_Dataset records_.
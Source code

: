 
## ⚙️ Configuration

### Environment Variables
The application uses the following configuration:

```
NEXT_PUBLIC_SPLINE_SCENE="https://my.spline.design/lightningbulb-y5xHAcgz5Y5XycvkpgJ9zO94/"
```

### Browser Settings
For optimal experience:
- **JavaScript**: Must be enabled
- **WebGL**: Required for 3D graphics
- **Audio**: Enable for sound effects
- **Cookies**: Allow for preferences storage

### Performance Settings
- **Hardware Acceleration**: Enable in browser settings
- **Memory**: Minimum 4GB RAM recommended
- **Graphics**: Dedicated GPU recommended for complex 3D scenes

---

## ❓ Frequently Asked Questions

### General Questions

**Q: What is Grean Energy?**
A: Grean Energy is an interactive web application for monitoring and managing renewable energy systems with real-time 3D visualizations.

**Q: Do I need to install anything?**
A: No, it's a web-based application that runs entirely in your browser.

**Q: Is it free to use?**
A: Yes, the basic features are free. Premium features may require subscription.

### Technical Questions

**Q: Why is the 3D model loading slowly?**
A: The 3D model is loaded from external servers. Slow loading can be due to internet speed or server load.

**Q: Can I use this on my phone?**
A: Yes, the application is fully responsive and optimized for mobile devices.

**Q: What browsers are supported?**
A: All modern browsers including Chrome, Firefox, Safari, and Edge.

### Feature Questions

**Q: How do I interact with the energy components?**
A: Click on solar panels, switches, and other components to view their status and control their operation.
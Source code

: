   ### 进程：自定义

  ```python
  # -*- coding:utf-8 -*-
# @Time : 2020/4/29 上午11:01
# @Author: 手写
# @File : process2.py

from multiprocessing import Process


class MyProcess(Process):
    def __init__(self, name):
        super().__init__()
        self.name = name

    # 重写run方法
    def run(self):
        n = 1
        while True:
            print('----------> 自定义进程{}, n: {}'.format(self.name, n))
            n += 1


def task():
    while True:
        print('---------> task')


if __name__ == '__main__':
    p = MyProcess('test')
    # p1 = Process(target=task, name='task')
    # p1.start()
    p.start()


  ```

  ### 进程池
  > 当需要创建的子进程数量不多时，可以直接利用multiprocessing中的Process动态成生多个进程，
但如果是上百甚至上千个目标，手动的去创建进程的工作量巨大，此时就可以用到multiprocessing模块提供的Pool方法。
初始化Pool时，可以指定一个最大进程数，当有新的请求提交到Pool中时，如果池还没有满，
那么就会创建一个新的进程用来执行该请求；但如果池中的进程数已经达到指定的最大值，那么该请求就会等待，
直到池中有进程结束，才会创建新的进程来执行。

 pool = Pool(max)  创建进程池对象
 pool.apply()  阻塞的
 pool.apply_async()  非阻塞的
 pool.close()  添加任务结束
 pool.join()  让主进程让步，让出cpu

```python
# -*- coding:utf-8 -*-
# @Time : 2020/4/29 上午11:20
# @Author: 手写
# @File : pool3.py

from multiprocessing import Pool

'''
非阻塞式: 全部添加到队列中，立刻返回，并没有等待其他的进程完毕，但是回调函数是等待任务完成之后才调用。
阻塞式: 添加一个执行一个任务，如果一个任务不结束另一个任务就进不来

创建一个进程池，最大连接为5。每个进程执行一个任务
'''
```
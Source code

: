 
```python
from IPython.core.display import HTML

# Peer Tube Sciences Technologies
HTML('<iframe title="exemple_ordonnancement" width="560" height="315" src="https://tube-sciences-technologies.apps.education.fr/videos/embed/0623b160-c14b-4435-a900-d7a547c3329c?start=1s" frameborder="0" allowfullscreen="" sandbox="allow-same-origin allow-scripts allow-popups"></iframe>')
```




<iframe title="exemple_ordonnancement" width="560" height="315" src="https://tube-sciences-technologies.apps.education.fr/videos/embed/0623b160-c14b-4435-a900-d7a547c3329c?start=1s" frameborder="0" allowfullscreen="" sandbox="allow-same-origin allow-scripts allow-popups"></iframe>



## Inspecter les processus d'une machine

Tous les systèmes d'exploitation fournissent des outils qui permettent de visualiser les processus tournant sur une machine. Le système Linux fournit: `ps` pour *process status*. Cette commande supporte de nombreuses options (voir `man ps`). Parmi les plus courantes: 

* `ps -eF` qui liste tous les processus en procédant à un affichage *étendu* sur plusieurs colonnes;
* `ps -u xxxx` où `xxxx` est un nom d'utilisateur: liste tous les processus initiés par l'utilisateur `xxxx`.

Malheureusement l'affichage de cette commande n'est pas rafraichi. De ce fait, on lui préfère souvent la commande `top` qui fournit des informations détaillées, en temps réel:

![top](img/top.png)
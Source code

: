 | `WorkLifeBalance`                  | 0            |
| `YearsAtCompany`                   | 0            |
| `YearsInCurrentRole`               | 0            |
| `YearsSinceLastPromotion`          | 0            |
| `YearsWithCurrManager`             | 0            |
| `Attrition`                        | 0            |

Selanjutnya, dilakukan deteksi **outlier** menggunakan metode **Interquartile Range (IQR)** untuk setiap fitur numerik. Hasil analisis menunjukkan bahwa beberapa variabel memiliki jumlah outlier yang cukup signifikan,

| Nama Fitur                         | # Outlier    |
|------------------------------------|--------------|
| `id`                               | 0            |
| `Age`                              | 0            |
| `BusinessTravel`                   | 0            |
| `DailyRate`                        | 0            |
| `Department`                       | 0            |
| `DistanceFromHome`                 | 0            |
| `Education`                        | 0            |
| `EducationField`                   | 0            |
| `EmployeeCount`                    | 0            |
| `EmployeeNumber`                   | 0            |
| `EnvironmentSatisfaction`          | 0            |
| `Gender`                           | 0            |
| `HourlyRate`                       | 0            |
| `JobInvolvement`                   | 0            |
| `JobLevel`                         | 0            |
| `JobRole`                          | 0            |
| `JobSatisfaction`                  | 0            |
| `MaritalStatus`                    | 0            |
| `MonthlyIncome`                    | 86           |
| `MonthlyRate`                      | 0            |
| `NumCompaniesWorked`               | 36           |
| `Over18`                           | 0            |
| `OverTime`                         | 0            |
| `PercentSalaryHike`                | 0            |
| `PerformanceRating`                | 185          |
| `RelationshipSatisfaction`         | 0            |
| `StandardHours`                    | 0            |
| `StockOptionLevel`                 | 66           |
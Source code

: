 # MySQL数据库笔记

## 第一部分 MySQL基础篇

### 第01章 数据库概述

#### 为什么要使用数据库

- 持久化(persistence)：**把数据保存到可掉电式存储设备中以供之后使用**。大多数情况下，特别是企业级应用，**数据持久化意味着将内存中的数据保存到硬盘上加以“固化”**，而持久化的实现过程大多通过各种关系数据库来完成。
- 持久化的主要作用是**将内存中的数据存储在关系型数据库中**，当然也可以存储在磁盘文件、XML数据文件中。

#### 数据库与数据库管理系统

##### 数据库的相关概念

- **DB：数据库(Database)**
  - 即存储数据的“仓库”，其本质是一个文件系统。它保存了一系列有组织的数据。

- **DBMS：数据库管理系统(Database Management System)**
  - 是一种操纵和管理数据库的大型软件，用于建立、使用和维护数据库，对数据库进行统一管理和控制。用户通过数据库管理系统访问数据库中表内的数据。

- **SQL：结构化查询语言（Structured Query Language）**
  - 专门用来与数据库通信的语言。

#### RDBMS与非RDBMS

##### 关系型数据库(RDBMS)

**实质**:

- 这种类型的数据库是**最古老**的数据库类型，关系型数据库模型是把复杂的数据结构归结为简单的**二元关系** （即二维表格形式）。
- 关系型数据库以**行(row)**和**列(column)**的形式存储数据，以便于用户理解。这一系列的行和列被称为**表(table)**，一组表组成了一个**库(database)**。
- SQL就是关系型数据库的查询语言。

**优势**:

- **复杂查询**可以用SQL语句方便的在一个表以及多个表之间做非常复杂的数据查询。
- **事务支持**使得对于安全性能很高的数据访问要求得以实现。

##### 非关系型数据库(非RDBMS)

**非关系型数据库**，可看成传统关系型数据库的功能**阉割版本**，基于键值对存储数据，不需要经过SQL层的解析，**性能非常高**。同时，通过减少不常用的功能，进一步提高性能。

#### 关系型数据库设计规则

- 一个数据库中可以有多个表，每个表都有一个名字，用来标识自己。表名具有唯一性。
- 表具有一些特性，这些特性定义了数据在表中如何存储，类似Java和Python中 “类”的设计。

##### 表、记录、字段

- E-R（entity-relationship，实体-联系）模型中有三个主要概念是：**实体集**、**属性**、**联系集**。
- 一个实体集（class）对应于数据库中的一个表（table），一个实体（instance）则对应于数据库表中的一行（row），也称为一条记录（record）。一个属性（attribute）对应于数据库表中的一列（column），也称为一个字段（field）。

_Exercise prompt_. Check each line of the entries for "sandbox" and copy those that have it.

_Result_.
HTML('<iframe title="exemple_ordonnancement" width="560" height="315" src="https://tube-sciences-technologies.apps.education.fr/videos/embed/0623b160-c14b-4435-a900-d7a547c3329c?start=1s" frameborder="0" allowfullscreen="" sandbox="allow-same-origin allow-scripts allow-popups"></iframe>')
<iframe title="exemple_ordonnancement" width="560" height="315" src="https://tube-sciences-technologies.apps.education.fr/videos/embed/0623b160-c14b-4435-a900-d7a547c3329c?start=1s" frameborder="0" allowfullscreen="" sandbox="allow-same-origin allow-scripts allow-popups"></iframe>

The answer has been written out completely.